** Data for this task follows **

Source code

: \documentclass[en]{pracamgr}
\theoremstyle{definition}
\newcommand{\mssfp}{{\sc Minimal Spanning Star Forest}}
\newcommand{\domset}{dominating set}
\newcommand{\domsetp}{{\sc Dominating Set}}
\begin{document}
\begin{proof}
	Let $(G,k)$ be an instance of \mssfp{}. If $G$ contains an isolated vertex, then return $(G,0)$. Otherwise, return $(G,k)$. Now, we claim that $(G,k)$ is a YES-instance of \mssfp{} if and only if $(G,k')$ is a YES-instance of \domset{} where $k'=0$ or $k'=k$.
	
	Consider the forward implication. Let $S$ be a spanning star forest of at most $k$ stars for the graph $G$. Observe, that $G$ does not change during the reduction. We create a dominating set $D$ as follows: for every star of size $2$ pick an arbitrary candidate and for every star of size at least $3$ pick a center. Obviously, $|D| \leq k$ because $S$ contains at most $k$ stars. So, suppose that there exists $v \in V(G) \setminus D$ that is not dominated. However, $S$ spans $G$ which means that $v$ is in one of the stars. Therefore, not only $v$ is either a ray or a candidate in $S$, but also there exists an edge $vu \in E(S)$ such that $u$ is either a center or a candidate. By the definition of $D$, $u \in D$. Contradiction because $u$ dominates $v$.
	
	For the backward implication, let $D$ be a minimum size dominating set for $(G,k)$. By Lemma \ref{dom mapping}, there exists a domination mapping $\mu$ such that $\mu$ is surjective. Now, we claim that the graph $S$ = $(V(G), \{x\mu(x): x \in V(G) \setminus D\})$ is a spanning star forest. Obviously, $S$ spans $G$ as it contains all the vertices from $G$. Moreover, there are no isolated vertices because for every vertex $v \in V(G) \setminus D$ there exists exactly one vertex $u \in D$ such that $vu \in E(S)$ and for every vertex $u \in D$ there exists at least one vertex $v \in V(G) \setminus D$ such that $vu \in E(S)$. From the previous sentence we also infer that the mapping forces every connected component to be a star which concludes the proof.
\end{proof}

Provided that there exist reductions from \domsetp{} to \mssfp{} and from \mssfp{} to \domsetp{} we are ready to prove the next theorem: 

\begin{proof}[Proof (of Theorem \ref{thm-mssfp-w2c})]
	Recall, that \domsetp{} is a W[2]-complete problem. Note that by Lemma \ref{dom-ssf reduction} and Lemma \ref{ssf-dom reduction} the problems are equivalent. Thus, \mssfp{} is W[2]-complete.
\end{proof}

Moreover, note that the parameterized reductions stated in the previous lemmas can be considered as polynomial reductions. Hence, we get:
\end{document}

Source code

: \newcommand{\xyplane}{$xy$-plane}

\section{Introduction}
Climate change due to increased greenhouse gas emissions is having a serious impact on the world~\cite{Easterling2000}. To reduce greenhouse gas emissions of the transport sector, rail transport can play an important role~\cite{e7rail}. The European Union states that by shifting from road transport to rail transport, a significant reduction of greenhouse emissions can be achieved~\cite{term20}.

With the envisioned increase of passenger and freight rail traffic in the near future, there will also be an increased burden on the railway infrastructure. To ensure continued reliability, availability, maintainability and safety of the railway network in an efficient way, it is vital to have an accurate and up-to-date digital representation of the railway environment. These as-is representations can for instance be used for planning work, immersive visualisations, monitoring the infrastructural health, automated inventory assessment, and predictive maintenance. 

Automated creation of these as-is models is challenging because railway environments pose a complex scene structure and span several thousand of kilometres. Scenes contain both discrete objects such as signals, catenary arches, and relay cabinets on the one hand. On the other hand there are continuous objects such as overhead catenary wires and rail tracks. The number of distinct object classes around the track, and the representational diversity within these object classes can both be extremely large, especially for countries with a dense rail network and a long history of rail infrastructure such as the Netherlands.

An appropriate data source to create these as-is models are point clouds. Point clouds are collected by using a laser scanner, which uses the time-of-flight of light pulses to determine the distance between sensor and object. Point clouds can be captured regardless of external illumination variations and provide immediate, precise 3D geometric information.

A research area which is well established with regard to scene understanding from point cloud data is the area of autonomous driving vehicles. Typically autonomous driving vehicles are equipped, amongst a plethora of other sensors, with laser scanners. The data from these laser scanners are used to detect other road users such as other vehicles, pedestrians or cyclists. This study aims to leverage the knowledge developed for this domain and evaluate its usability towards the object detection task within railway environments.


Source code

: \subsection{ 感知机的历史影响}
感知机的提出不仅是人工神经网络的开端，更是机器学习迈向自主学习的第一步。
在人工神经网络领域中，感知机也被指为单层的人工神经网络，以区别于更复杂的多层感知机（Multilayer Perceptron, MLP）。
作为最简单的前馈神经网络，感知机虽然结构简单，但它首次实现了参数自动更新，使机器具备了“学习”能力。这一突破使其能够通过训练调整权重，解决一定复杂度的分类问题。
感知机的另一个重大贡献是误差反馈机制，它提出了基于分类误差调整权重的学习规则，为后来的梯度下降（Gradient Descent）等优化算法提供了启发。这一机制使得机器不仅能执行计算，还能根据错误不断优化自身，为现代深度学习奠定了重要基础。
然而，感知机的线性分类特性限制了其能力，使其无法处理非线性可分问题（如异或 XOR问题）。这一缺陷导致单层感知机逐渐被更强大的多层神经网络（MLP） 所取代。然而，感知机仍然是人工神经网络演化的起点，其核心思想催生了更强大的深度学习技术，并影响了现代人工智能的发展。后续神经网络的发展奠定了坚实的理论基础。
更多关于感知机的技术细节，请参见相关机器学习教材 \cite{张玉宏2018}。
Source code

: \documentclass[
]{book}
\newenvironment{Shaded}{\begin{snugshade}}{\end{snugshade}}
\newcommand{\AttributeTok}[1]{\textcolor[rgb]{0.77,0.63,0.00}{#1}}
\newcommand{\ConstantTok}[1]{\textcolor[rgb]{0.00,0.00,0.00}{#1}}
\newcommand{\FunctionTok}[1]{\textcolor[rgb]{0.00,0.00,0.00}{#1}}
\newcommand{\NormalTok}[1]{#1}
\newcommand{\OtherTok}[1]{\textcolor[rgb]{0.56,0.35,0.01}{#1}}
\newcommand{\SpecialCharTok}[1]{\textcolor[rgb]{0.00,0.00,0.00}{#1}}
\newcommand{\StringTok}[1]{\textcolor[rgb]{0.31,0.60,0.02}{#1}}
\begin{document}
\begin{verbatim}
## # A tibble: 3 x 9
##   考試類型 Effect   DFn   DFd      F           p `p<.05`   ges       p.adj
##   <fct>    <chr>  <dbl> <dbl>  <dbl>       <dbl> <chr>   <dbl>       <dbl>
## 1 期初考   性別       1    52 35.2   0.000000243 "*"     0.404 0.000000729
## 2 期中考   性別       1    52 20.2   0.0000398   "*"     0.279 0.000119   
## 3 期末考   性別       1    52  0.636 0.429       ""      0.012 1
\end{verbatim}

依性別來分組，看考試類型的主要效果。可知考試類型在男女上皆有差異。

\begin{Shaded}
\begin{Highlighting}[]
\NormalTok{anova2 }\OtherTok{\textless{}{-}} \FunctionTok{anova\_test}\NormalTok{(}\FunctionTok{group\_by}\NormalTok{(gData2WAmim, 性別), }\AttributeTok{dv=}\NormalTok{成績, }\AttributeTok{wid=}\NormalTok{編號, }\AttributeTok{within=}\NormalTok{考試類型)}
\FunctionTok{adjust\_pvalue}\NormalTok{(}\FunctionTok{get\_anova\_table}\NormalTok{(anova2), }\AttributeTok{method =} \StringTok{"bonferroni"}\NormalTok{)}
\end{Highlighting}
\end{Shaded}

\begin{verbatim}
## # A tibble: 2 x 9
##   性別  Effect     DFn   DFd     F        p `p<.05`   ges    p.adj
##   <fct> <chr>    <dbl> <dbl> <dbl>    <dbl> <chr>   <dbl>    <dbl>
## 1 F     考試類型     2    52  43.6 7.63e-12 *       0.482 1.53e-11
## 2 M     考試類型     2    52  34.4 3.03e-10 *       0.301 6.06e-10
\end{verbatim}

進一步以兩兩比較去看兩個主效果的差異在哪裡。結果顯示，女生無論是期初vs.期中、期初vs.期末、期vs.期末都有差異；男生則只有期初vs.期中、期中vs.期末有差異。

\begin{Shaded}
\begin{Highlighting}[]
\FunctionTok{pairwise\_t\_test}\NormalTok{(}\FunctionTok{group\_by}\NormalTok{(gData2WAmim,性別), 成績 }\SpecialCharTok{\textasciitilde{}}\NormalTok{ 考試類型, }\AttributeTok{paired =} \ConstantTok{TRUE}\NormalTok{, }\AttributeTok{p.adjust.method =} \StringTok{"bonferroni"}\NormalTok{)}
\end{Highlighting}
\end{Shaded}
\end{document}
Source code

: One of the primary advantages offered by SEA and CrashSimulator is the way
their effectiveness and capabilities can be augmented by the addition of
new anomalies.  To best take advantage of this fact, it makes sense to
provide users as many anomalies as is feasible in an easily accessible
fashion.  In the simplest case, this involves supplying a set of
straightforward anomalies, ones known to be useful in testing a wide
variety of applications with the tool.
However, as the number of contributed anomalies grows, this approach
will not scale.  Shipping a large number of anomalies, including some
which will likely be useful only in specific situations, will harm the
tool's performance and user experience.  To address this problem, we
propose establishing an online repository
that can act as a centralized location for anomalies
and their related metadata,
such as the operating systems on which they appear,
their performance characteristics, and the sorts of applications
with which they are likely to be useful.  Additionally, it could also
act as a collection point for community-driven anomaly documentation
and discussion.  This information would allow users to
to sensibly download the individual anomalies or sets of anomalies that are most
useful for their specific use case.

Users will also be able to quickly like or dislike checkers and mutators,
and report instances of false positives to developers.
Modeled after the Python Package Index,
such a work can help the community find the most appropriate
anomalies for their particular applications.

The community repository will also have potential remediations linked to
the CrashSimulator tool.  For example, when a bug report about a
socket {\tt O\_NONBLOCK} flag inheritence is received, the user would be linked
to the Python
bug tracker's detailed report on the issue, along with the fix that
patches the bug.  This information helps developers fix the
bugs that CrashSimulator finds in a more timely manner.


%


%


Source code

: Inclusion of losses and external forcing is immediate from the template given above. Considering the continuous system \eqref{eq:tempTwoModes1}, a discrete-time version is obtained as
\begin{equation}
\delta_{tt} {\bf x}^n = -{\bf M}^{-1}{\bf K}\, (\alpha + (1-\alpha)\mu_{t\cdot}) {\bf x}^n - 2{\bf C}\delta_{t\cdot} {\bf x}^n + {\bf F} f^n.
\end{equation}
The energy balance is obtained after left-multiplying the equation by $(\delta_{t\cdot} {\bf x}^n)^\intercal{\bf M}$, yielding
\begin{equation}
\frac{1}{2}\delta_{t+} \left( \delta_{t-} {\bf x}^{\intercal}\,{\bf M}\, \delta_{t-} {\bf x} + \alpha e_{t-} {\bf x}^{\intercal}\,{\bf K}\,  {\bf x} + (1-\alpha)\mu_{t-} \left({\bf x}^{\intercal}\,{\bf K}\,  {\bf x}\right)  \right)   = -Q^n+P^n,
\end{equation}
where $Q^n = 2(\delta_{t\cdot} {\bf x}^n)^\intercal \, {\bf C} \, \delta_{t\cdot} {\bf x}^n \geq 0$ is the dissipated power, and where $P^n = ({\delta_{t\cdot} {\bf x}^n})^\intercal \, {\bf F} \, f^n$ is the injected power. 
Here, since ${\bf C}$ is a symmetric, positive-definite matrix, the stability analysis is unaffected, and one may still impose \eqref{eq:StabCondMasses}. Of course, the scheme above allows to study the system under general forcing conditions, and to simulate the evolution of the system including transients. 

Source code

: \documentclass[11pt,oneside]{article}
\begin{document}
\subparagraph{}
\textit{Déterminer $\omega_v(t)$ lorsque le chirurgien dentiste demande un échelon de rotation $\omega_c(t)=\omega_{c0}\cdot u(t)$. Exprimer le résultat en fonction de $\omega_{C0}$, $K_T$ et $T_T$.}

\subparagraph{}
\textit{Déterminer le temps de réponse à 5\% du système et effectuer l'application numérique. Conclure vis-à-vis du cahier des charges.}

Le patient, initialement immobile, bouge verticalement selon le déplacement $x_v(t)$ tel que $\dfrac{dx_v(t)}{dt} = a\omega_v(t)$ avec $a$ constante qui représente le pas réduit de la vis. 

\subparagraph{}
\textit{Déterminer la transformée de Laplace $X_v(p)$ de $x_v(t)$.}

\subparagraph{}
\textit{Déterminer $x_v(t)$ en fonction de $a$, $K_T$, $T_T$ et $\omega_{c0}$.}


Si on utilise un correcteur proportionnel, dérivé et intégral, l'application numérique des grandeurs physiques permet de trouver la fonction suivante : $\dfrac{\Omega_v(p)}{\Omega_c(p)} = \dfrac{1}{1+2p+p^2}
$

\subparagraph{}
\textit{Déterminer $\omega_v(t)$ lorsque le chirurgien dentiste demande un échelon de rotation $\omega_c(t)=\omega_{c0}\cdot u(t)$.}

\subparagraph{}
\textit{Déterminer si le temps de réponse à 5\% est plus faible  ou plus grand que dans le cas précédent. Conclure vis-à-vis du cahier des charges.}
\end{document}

** End of Data for this task **

> Assignment:
Among the entries above, find the line with "and report instances" and the line with "anomalies for their particular applications."; give again exactly these two lines and all lines between them.

> Exercise output:
and report instances of false positives to developers.
Modeled after the Python Package Index,
such a work can help the community find the most appropriate
anomalies for their particular applications.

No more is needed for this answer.